Nothing but the lines from the one that contains "## 🎯 Supported Intents & Workflows" to the end of the records should be printed, both ends included, exactly as given.

Provided entries
····················

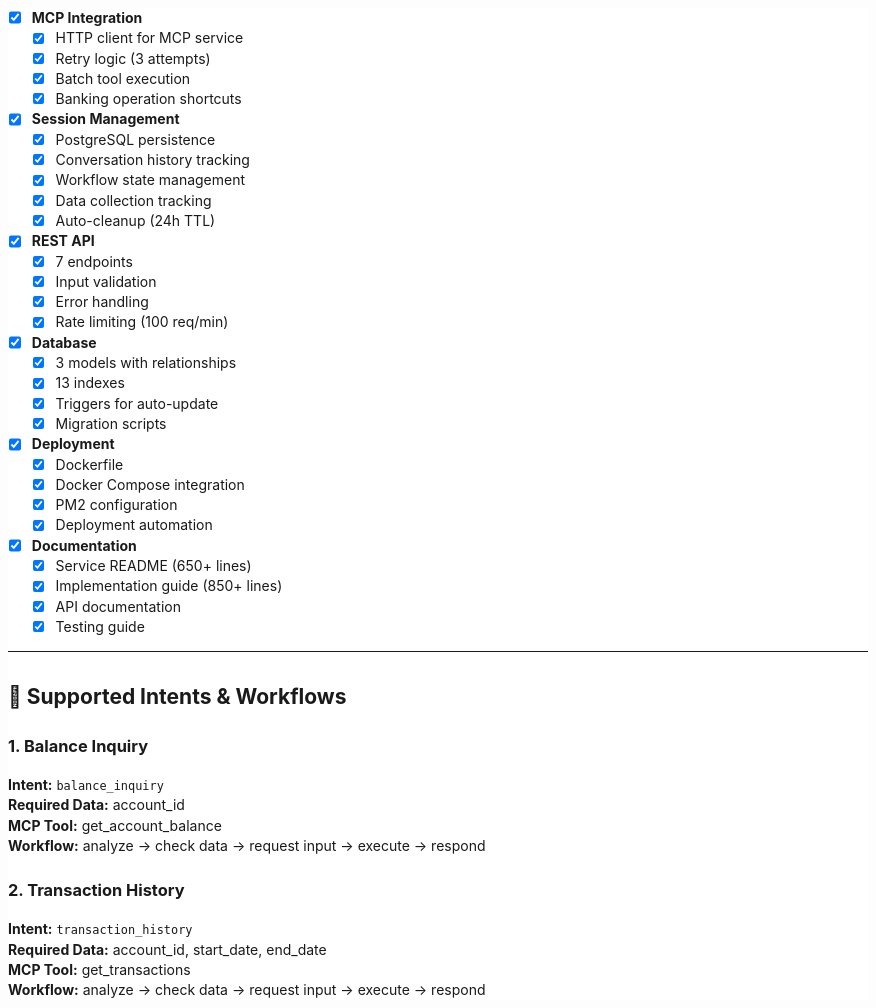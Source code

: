 - [x] **MCP Integration**
  - [x] HTTP client for MCP service
  - [x] Retry logic (3 attempts)
  - [x] Batch tool execution
  - [x] Banking operation shortcuts

- [x] **Session Management**
  - [x] PostgreSQL persistence
  - [x] Conversation history tracking
  - [x] Workflow state management
  - [x] Data collection tracking
  - [x] Auto-cleanup (24h TTL)

- [x] **REST API**
  - [x] 7 endpoints
  - [x] Input validation
  - [x] Error handling
  - [x] Rate limiting (100 req/min)

- [x] **Database**
  - [x] 3 models with relationships
  - [x] 13 indexes
  - [x] Triggers for auto-update
  - [x] Migration scripts

- [x] **Deployment**
  - [x] Dockerfile
  - [x] Docker Compose integration
  - [x] PM2 configuration
  - [x] Deployment automation

- [x] **Documentation**
  - [x] Service README (650+ lines)
  - [x] Implementation guide (850+ lines)
  - [x] API documentation
  - [x] Testing guide

---

## 🎯 Supported Intents & Workflows

### 1. Balance Inquiry
**Intent:** `balance_inquiry`  
**Required Data:** account_id  
**MCP Tool:** get_account_balance  
**Workflow:** analyze → check data → request input → execute → respond

### 2. Transaction History
**Intent:** `transaction_history`  
**Required Data:** account_id, start_date, end_date  
**MCP Tool:** get_transactions  
**Workflow:** analyze → check data → request input → execute → respond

····················

Task result
## 🎯 Supported Intents & Workflows

### 1. Balance Inquiry
**Intent:** `balance_inquiry`  
**Required Data:** account_id  
**MCP Tool:** get_account_balance  
**Workflow:** analyze → check data → request input → execute → respond

### 2. Transaction History
**Intent:** `transaction_history`  
**Required Data:** account_id, start_date, end_date  
**MCP Tool:** get_transactions  
**Workflow:** analyze → check data → request input → execute → respond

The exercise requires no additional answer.